WHAT TO WORK ON: Return the tail of the records exactly, starting from the line containing "DAY 03149 |" and ending with the final line.

(Source texts of formatted documents)
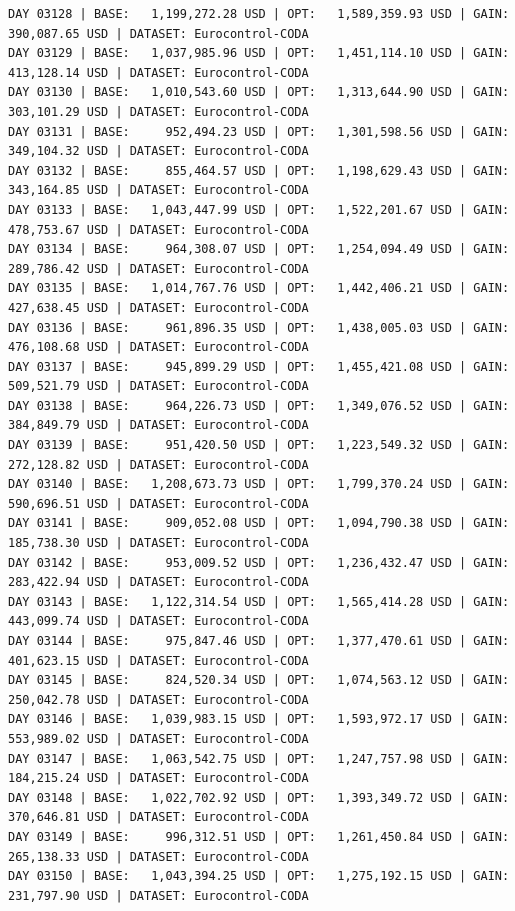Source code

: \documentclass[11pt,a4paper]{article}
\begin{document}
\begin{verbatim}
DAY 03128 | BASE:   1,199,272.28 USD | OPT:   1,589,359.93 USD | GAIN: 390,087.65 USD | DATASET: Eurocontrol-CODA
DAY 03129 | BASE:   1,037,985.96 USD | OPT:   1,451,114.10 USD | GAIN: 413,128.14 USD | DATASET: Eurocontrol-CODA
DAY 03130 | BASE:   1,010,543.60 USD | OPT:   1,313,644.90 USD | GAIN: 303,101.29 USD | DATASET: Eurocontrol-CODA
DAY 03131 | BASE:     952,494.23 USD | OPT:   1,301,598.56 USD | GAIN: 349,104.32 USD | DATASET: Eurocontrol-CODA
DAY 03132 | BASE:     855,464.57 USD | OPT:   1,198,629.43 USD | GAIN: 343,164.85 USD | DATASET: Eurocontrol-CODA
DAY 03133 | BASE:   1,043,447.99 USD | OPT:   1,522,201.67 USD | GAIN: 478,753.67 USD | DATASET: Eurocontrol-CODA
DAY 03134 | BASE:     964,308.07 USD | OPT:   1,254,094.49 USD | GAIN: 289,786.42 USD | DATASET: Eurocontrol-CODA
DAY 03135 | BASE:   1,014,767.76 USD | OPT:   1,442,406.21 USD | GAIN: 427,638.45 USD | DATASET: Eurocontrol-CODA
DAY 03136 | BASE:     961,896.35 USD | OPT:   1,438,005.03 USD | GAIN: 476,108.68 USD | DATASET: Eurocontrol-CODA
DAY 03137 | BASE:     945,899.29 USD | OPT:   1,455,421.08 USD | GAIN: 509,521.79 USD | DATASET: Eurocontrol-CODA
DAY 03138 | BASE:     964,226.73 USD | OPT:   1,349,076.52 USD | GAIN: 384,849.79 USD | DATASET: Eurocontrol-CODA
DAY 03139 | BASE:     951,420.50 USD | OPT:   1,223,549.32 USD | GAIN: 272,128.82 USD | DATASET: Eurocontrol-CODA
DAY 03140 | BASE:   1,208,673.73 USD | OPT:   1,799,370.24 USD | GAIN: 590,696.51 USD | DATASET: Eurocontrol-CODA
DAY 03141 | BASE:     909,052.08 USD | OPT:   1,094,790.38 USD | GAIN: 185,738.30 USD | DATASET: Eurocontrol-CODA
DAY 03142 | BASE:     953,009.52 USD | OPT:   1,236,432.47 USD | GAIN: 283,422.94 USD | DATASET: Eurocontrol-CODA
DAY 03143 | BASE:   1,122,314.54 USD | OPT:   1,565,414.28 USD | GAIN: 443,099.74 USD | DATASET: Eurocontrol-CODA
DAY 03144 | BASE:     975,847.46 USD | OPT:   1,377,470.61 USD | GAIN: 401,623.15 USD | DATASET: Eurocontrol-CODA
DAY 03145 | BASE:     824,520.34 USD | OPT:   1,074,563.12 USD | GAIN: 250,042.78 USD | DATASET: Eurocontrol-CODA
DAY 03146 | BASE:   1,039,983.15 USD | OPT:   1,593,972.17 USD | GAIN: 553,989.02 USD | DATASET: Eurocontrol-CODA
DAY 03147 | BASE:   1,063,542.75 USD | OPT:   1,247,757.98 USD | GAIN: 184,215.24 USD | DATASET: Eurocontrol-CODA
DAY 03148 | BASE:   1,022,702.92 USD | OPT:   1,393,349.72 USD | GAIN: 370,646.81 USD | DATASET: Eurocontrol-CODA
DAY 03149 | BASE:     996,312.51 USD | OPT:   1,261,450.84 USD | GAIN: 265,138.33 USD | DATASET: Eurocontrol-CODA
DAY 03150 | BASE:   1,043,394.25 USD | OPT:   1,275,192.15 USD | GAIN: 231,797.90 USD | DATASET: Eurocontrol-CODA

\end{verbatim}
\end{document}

RESPONSE TO THE EXERCISE:
DAY 03149 | BASE:     996,312.51 USD | OPT:   1,261,450.84 USD | GAIN: 265,138.33 USD | DATASET: Eurocontrol-CODA
DAY 03150 | BASE:   1,043,394.25 USD | OPT:   1,275,192.15 USD | GAIN: 231,797.90 USD | DATASET: Eurocontrol-CODA

\end{verbatim}
\end{document}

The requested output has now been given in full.